Dolly, a Finn-Dorset ewe, was the first mammal to have been successfully cloned from an adult somatic cell. She was cloned at the Roslin Institute in Scotland by British scientists Sir Ian Wilmut and Keith Campbell and lived there from her birth in 1996 until her death in 2003 when she was six. She was born on 5 July 1996 but not announced to the world until 22 February 1997. Her stuffed remains were placed at Edinburgh's Royal Museum, part of the National Museums of Scotland.
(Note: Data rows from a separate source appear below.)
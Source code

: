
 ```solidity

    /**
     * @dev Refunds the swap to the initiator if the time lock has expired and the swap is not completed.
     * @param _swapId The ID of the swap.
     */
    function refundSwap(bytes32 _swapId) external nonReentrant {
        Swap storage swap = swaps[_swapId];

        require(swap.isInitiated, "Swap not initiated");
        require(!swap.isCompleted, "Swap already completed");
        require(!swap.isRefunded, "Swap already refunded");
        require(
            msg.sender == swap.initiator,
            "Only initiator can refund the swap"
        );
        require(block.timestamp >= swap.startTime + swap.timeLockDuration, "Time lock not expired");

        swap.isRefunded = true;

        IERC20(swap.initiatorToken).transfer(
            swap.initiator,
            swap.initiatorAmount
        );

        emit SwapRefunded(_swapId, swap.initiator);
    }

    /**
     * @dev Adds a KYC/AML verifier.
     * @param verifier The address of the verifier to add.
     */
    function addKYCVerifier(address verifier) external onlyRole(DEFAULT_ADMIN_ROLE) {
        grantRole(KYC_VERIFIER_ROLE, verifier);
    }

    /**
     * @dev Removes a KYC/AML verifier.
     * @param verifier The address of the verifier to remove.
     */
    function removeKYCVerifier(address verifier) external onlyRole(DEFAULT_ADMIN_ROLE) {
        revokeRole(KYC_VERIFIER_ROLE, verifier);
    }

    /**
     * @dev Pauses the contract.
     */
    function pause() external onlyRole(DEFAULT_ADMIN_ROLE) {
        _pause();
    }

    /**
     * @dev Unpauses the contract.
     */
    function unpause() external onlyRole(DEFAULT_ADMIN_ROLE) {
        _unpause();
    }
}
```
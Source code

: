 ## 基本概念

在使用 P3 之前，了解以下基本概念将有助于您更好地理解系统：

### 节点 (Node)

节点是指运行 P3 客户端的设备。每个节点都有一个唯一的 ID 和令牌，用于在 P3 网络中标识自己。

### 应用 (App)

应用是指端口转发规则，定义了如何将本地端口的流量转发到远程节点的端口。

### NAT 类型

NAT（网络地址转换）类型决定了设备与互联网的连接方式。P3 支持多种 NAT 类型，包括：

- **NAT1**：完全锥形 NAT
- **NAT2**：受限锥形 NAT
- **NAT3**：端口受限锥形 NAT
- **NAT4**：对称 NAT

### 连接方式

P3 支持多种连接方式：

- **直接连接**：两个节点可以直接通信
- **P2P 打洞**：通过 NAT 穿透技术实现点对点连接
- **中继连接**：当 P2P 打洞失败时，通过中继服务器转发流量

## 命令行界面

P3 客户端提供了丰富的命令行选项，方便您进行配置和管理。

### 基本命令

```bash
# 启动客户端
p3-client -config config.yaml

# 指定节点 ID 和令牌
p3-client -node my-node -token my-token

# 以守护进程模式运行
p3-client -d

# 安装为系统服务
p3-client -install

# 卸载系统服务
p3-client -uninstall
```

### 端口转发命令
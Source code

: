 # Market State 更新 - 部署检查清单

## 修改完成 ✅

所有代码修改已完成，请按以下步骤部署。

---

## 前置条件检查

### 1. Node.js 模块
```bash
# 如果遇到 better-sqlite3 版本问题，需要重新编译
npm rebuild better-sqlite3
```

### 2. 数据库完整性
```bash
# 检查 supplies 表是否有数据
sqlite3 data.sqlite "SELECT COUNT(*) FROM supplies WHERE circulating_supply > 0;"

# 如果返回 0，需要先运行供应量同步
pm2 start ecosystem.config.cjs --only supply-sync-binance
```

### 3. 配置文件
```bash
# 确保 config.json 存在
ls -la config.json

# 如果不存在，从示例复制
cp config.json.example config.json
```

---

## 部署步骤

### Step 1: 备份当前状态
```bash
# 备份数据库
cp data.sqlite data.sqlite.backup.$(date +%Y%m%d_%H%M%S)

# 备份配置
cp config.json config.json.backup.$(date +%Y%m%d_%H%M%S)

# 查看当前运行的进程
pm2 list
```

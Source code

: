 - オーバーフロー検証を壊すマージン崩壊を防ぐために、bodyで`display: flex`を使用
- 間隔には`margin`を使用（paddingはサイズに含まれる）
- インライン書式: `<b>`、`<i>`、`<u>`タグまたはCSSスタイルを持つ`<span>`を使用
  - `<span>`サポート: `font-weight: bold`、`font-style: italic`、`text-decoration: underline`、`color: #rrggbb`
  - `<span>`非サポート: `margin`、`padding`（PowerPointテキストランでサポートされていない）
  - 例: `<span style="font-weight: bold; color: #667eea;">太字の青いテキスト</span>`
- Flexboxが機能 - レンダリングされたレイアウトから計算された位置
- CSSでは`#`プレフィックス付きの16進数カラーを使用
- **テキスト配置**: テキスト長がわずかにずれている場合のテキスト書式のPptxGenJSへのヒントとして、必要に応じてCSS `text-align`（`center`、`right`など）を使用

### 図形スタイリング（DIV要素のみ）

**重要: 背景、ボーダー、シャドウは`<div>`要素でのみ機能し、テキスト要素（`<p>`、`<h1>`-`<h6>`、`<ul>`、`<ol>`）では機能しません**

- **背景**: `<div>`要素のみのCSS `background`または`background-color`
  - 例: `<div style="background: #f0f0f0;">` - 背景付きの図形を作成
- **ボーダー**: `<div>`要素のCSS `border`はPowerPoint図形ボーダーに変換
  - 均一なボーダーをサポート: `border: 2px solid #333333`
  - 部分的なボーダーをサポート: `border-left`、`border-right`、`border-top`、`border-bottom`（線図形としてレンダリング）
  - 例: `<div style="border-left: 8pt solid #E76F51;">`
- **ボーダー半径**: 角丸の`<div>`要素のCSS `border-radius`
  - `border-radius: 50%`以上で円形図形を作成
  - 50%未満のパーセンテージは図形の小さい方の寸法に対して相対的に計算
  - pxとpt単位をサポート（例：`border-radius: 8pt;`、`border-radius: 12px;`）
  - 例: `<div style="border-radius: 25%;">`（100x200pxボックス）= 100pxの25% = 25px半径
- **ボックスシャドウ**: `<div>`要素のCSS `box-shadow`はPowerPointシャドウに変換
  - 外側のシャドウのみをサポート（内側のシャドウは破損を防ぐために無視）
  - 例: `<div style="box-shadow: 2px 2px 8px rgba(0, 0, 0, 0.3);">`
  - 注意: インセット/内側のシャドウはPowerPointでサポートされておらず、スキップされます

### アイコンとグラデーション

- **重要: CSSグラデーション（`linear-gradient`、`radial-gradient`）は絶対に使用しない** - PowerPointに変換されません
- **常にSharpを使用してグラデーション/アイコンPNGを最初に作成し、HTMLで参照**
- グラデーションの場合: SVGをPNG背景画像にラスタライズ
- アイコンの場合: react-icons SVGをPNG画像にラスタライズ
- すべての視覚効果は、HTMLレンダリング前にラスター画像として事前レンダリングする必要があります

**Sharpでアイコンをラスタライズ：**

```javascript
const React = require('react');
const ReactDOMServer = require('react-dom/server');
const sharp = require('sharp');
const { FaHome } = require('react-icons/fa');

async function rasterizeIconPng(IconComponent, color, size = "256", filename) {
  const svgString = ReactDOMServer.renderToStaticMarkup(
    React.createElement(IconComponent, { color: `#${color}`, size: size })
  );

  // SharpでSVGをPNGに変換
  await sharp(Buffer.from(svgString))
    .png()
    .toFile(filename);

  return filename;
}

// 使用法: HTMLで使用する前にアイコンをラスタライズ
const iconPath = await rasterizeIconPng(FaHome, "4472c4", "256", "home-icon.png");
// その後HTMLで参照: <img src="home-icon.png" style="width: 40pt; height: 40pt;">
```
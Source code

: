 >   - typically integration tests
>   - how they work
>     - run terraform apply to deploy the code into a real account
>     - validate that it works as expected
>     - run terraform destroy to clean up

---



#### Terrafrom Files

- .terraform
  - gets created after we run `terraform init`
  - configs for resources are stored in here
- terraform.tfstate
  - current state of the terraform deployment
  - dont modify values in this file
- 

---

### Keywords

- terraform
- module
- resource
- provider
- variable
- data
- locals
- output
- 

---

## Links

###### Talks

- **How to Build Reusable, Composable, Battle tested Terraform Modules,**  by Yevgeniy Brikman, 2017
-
Dolly was formed by taking a cell from the udder of her 6-year old biological mother. Dolly's embryo was created by taking the cell and inserting it into a sheep ovum. It took 434 attempts before an embryo was successful. The embryo was then placed inside a female sheep that went through a normal pregnancy. 2016-17
Dolly was publicly significant because the
effort showed that genetic material from a specific adult cell, programmed to express only a distinct subset of its genes, can be reprogrammed to grow an entirely new organism. There were early claims that Dolly the sheep had pathologies resembling accelerated aging. Scientists speculated that Dolly's death in 2003 was related to the shortening of telomeres, DNA-protein complexes that protect the end of linear chromosomes. However, other researchers, including Ian Wilmut who led the team that successfully cloned Dolly, argue that Dolly's early death due to respiratory infection was unrelated to deficiencies with the cloning process. This idea that the nuclei have not irreversibly aged was shown in 2013 to be true for mice.